Monday, April 9, 2018

Bloody Game

These daily moves have been vicious.  There is no such thing as hanging out in the middle of the range.  Its either straight up or straight down.  The VIX is not correctly pricing in the amount of movement that this market is currently exhibiting.  Sure, the VIX is pricing 1 month forward vol, but usually implied vol trades at a premium to historical vol. 

This market is really testing the limits of how long a U bottom lasts.  Usually at the most, these U bottoms last 2 weeks.  It has been over 2 weeks since we first hit that panicky low under 2600 on March 23.  If this were to follow past bottoming patterns, it should have already been rallying.  Instead, the SPX is stuck in a 2560-2680 range for the past 2 weeks.

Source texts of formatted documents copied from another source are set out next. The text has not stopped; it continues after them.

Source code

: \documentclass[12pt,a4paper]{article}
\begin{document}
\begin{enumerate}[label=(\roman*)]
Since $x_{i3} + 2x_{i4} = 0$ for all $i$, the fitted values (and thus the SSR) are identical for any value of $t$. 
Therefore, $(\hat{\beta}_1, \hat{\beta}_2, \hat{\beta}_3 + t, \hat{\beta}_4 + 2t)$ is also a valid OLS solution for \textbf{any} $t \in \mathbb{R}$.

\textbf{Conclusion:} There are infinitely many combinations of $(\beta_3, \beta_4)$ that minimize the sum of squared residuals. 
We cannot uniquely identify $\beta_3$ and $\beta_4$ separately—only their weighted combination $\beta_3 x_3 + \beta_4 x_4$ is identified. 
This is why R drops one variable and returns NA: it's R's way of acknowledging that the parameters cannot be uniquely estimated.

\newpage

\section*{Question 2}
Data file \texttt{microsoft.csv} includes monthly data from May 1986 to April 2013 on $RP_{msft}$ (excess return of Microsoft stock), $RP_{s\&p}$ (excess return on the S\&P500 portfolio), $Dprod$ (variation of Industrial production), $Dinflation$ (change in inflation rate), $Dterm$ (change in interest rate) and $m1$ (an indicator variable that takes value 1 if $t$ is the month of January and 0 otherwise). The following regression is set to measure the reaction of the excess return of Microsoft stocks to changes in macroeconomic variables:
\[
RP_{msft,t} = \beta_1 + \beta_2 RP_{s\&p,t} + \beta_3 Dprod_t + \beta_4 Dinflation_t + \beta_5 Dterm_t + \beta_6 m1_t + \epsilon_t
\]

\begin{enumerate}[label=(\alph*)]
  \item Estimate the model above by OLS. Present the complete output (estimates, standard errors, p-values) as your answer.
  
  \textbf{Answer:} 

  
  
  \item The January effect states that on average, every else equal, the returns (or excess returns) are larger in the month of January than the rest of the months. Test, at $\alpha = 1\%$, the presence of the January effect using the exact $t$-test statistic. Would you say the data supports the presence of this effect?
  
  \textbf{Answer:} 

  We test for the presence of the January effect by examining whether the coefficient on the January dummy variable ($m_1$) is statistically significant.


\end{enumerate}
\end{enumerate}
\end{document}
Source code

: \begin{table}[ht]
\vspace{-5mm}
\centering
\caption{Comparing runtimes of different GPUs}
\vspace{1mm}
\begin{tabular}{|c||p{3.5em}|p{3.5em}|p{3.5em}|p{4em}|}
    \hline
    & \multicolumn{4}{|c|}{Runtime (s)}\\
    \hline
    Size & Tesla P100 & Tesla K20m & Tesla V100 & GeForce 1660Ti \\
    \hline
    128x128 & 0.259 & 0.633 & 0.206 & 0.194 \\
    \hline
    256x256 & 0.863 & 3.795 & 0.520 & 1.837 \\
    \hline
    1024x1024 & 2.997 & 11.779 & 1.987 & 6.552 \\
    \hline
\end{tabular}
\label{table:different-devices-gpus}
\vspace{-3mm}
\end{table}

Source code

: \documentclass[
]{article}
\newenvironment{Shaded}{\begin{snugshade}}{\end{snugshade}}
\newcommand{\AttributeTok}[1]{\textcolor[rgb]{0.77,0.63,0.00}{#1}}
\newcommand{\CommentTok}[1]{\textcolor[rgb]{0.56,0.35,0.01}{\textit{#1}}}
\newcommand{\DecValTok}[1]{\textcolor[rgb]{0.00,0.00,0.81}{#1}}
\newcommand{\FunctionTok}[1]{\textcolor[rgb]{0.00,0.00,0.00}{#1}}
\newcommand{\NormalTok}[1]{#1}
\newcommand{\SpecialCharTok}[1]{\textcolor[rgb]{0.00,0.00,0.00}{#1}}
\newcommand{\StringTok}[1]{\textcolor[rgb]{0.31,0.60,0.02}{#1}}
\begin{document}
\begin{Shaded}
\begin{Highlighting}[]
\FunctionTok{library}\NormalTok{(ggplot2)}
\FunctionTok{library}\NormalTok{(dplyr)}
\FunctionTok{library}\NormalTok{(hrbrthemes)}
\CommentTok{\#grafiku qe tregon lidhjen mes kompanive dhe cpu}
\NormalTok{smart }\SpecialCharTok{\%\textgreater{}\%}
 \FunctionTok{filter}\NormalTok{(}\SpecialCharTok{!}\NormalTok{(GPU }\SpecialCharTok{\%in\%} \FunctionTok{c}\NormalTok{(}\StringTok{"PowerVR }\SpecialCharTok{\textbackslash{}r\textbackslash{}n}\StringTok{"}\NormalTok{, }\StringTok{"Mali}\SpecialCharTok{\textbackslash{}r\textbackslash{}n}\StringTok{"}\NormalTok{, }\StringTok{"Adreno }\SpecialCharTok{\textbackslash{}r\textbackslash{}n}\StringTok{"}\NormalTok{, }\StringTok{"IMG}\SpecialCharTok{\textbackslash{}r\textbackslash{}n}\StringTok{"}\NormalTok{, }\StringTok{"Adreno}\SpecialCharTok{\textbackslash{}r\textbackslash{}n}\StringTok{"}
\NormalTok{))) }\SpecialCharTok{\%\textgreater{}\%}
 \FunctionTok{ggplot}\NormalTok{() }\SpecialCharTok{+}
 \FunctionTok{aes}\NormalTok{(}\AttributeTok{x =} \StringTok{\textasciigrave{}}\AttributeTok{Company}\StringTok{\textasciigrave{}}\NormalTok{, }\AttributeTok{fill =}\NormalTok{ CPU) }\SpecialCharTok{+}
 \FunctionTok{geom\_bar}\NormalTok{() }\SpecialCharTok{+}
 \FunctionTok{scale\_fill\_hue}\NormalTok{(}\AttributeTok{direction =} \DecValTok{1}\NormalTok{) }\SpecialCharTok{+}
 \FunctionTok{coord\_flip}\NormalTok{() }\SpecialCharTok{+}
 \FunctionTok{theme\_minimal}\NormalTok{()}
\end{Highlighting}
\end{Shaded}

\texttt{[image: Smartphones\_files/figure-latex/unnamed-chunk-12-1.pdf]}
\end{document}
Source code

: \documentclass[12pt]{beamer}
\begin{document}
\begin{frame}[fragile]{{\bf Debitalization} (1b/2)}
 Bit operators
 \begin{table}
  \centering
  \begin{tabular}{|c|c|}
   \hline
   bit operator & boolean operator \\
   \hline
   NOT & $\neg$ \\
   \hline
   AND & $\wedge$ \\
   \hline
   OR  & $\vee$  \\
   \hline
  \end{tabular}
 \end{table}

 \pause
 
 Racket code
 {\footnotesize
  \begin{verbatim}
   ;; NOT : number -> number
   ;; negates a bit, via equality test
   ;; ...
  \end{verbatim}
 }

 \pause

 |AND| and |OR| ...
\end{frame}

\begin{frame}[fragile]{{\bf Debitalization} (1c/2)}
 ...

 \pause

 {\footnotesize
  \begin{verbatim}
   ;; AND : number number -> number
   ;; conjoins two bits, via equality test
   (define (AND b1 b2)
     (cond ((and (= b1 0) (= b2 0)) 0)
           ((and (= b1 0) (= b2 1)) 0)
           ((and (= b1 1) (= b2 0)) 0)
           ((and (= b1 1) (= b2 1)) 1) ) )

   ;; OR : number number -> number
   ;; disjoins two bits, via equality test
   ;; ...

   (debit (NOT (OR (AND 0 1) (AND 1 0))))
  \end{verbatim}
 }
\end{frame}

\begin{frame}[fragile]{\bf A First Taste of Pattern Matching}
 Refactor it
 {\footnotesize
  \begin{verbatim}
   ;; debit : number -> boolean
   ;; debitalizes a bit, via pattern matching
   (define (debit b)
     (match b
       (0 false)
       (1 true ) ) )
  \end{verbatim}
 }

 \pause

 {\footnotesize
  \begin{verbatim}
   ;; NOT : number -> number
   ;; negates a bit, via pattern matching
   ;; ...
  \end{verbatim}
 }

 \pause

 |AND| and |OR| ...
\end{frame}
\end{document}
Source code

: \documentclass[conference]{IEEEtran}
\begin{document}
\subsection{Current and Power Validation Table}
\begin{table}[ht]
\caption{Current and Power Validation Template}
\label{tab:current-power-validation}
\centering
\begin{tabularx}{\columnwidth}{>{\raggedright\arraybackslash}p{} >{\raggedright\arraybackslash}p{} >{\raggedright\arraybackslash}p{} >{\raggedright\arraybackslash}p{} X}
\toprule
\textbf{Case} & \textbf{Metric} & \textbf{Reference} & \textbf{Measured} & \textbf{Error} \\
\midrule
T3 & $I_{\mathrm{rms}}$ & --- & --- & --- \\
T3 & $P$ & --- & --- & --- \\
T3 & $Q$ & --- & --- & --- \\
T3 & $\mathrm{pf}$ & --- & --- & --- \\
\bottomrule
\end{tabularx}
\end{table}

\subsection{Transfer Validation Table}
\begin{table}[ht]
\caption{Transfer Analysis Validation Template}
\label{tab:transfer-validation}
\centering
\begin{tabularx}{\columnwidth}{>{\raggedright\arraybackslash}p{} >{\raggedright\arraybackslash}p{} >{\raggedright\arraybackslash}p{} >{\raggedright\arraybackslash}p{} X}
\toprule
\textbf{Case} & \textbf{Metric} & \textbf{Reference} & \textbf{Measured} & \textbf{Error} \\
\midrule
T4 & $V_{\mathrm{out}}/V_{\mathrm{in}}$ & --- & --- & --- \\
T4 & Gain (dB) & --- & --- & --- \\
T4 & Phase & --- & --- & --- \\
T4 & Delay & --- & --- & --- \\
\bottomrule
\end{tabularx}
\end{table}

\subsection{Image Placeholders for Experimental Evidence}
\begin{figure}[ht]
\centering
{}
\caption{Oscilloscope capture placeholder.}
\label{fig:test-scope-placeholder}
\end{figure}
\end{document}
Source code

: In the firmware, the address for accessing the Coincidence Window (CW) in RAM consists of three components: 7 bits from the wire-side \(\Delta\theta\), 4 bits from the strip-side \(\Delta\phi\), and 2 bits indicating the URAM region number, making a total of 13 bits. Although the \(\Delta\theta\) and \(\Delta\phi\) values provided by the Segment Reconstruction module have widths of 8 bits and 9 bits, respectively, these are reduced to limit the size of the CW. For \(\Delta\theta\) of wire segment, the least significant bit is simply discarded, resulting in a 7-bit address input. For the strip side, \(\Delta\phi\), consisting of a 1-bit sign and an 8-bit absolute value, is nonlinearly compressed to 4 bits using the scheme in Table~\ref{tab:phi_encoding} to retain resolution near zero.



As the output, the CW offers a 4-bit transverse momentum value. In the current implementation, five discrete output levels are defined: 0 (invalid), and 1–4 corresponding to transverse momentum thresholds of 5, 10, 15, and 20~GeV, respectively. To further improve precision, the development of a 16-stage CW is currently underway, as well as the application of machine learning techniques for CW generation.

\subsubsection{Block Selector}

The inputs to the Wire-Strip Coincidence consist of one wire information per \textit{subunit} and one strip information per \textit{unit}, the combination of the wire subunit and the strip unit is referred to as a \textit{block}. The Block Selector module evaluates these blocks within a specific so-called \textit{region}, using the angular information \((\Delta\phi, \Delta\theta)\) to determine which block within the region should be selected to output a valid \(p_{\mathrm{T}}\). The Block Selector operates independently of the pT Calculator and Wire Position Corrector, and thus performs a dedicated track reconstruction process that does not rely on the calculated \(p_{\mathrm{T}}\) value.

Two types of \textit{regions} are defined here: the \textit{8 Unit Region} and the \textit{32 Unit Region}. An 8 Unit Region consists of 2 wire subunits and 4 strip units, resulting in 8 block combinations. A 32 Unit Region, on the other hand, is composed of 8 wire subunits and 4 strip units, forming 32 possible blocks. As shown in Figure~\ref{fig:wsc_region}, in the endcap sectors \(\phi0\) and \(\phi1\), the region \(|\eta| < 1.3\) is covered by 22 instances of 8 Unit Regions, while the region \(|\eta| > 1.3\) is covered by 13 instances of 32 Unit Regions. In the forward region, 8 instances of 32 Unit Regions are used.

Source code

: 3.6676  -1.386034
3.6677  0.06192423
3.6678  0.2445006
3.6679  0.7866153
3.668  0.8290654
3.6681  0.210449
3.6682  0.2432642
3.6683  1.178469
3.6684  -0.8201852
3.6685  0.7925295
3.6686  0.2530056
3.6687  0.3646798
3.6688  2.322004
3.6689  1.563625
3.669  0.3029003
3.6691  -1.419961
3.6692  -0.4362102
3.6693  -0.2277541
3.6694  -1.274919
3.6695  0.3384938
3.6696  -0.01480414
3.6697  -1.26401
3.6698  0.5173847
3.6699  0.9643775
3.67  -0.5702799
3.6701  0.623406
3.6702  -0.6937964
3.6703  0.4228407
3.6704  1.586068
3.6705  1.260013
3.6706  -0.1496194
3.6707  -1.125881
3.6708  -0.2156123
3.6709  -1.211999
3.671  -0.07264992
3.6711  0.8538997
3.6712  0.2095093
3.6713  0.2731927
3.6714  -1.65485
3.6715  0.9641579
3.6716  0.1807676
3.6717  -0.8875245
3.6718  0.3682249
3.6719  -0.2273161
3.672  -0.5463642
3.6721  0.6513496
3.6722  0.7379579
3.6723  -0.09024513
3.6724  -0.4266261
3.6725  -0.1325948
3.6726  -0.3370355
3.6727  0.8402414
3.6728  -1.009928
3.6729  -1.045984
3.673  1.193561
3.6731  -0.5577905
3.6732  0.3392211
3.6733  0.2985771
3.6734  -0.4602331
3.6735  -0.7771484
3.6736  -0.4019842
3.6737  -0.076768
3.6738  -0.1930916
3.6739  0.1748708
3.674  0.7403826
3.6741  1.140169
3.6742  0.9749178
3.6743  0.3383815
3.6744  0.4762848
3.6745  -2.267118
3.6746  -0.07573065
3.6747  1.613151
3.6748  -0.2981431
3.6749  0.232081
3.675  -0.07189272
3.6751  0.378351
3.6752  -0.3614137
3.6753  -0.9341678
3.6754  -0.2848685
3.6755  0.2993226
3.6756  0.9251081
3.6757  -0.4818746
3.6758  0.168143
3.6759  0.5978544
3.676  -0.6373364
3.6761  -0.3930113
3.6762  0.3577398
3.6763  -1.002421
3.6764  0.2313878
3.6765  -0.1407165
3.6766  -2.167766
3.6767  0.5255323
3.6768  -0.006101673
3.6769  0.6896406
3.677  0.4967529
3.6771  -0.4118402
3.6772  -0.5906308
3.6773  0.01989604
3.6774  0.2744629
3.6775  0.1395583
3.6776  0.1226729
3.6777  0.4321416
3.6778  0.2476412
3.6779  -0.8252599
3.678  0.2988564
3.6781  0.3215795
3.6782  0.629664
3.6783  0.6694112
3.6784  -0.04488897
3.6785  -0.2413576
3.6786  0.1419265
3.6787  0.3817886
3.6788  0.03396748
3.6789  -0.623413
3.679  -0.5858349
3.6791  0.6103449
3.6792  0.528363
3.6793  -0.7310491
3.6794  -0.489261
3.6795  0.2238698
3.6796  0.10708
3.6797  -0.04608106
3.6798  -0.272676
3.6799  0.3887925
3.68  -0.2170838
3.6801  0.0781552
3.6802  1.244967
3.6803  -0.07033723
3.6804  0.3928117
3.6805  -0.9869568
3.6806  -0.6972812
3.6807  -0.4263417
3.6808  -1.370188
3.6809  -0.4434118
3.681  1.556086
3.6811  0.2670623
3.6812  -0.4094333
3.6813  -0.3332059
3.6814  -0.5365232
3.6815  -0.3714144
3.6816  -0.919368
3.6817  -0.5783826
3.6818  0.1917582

Granted, that is a huge range, for just 2 weeks, but the moves have been huge on a day to day basis.  Usually that kind of volatility is a sign of a market bottom, and the elevated put/call ratios and bad news flow is usually what happens at a bottom, yet this thing refuses to go up and stay up. 

Perhaps it is the constant news flow that is making the bottoming process so lengthy.  I don't think its profitable to rationalize moves in the market with news.  Price is truth.  And clearly this cruise ship is crowded with retail customers bogging it down and making it hard for the trend to turnaround. 

I am still in the bullish camp, but losing a little bit of conviction with each passing day.  The longer this market tries to bottom in this 2560-2680 range, the more likely that it breaks this range to the downside rather than the upside. 

If there was no trade war fears and the market was trading like this with no headlines, I would be extremely worried being long.  As it is, the trade war hype reduces the meaning of Friday's weakness.  My first read and current read of the market is that we are in a choppy U bottom that will resolve to the upside, very soon, but if I had 75% confidence last week on that prediction, it is down to about 60% confidence now. 

Big picture, this is a topping process that will require a different approach than 2016 o r 2017.  It is trading like 2000, to be honest.  But that would be too scary to contemplate for longs if they remember how nasty that 2000-2002 bear market was.  I don't think it will be that bad, but it could very well be half as bad.  In that case, instead of 50% downside, you are looking at 25% downside, which would be still be  around 2150 from a 2870 top.  That is a big move down from here.  Keep that in mind when the market is trading more positively and it becomes reasonable to start playing the short side.  Gut feeling is that there will be some nasty down moves in the second half of this year as mid term election season nears.